Search code examples
pythontextword-cloud

Removing chars/signs from string


I'm preparing text for a word cloud, but I get stuck.

I need to remove all digits, all signs like . , - ? = / ! @ etc., but I don't know how. I don't want to replace again and again. Is there a method for that?

Here is my concept and what I have to do:

  • Concatenate texts in one string
  • Set chars to lowercase <--- I'm here
  • Now I want to delete specific signs and divide the text into words (list)
  • calculate freq of words
  • next do the stopwords script...
abstracts_list = open('new','r')
abstracts = []
allab = ''
for ab in abstracts_list:
    abstracts.append(ab)
for ab in abstracts:
    allab += ab
Lower = allab.lower()

Text example:

MicroRNAs (miRNAs) are a class of noncoding RNA molecules approximately 19 to 25 nucleotides in length that downregulate the expression of target genes at the post-transcriptional level by binding to the 3'-untranslated region (3'-UTR).
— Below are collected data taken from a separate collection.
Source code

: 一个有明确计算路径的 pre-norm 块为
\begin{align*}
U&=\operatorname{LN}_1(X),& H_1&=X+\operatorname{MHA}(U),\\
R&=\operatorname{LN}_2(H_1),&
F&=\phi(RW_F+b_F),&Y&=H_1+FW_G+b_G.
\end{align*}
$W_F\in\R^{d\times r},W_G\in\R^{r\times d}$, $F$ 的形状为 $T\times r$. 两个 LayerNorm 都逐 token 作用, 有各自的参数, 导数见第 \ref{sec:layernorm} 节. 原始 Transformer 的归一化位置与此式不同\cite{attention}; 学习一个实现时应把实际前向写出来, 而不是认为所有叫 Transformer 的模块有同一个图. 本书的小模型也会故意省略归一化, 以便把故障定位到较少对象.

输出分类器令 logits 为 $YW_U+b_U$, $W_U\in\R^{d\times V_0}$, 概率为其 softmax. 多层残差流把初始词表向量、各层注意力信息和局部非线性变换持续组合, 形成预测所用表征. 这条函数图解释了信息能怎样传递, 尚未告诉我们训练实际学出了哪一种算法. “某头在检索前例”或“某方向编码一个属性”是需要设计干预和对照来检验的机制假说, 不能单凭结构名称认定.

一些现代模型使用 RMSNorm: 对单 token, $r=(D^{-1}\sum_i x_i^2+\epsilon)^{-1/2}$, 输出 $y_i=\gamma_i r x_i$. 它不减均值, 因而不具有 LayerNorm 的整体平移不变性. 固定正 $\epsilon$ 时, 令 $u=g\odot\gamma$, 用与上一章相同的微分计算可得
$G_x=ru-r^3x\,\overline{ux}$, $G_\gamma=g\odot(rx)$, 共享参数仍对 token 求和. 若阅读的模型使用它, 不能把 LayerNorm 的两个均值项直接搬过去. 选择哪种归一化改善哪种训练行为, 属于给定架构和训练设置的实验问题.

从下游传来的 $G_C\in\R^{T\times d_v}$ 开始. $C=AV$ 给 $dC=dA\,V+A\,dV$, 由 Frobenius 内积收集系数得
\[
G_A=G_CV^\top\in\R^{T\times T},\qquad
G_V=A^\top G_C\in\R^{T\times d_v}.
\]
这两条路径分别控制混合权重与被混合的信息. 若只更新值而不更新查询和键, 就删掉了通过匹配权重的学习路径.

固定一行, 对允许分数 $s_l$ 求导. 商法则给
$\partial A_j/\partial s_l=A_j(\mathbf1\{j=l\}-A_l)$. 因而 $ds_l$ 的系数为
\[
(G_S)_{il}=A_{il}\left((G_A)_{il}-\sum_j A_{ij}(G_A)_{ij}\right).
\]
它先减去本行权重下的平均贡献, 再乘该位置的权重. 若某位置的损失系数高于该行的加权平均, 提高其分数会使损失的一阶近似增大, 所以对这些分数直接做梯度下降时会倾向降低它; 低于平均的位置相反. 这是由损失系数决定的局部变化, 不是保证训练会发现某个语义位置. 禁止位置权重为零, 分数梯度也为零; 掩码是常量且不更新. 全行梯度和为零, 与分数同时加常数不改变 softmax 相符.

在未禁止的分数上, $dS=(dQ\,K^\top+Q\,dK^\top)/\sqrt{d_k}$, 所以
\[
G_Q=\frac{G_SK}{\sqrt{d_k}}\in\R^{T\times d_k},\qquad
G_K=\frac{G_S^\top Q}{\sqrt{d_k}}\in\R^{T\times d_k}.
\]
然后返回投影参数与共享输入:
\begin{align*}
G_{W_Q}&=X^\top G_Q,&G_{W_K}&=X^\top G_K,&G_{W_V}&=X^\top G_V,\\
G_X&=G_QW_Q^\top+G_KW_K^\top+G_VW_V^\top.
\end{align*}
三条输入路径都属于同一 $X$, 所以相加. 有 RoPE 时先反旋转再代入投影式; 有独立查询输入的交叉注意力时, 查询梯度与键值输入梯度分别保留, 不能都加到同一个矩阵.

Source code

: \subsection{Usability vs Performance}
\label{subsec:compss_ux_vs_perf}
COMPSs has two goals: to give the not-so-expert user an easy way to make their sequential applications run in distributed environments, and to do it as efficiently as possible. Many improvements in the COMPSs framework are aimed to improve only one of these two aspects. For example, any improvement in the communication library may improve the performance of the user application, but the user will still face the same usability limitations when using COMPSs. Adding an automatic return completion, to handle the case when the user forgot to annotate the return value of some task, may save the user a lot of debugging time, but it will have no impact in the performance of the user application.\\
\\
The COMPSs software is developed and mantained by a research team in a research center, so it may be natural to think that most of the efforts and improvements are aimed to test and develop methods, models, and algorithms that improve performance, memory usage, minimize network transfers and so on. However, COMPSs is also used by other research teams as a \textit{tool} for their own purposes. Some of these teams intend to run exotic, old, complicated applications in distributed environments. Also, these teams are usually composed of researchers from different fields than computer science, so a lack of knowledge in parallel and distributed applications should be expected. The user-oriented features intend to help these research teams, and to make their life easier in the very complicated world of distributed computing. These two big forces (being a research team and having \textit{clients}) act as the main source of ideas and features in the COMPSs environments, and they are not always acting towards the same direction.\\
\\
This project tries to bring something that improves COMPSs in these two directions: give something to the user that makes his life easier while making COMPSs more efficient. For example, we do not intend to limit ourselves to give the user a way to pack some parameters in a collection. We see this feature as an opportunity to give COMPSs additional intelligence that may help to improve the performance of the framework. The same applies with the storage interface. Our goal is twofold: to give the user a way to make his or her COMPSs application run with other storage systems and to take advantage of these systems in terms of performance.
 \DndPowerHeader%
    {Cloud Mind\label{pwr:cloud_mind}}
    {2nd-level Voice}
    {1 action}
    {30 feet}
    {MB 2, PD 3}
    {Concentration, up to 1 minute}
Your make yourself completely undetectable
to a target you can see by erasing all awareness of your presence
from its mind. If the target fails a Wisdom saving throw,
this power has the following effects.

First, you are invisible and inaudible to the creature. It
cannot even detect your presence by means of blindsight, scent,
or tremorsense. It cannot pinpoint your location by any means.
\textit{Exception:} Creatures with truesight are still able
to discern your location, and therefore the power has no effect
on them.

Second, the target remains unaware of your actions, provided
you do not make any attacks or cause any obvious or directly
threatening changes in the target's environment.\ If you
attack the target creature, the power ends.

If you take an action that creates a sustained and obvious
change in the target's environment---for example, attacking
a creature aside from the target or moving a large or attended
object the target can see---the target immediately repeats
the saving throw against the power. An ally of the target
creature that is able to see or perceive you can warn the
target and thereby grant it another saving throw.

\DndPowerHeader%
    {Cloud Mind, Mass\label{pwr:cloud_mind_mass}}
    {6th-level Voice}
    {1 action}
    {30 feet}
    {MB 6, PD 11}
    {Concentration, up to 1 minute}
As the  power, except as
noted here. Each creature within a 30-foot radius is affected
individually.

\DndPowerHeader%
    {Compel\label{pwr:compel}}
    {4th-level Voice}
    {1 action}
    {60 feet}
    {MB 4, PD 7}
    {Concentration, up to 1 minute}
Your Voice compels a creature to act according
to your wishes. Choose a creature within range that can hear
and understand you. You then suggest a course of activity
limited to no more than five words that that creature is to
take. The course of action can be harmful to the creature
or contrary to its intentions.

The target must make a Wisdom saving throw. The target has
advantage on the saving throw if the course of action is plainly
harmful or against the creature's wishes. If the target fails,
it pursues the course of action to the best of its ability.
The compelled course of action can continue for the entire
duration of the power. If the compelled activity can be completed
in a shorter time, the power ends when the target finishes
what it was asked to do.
Epstein-Barr virus (EBV) generates at least 44 miRNAs, but the functions of most of these miRNAs have not yet been identified. Previously, we reported BRUCE as a target of miR-BART15-3p, a miRNA produced by EBV, but our data suggested that there might be other apoptosis-associated target genes of miR-BART15-3p. Thus, in this study, we searched for new target genes of miR-BART15-3p using in silico analyses. We found a possible seed match site in the 3'-UTR of Tax1-binding protein 1 (TAX1BP1). The luciferase activity of a reporter vector including the 3'-UTR of TAX1BP1 was decreased by miR-BART15-3p. MiR-BART15-3p downregulated the expression of TAX1BP1 mRNA and protein in AGS cells, while an inhibitor against miR-BART15-3p upregulated the expression of TAX1BP1 mRNA and protein in AGS-EBV cells. Mir-BART15-3p modulated NF-κB activity in gastric cancer cell lines. Moreover, miR-BART15-3p strongly promoted chemosensitivity to 5-fluorouracil (5-FU). Our results suggest that miR-BART15-3p targets the anti-apoptotic TAX1BP1 gene in cancer cells, causing increased apoptosis and chemosensitivity to 5-FU.


Solution

  • So to set upper case characters to lower case characters you could do the following: so just store your text to a string variable, for example STRING and next use the command

    STRING=re.sub('([A-Z]{1})', r'\1',STRING).lower()
    

    now your string will be free of capital letters.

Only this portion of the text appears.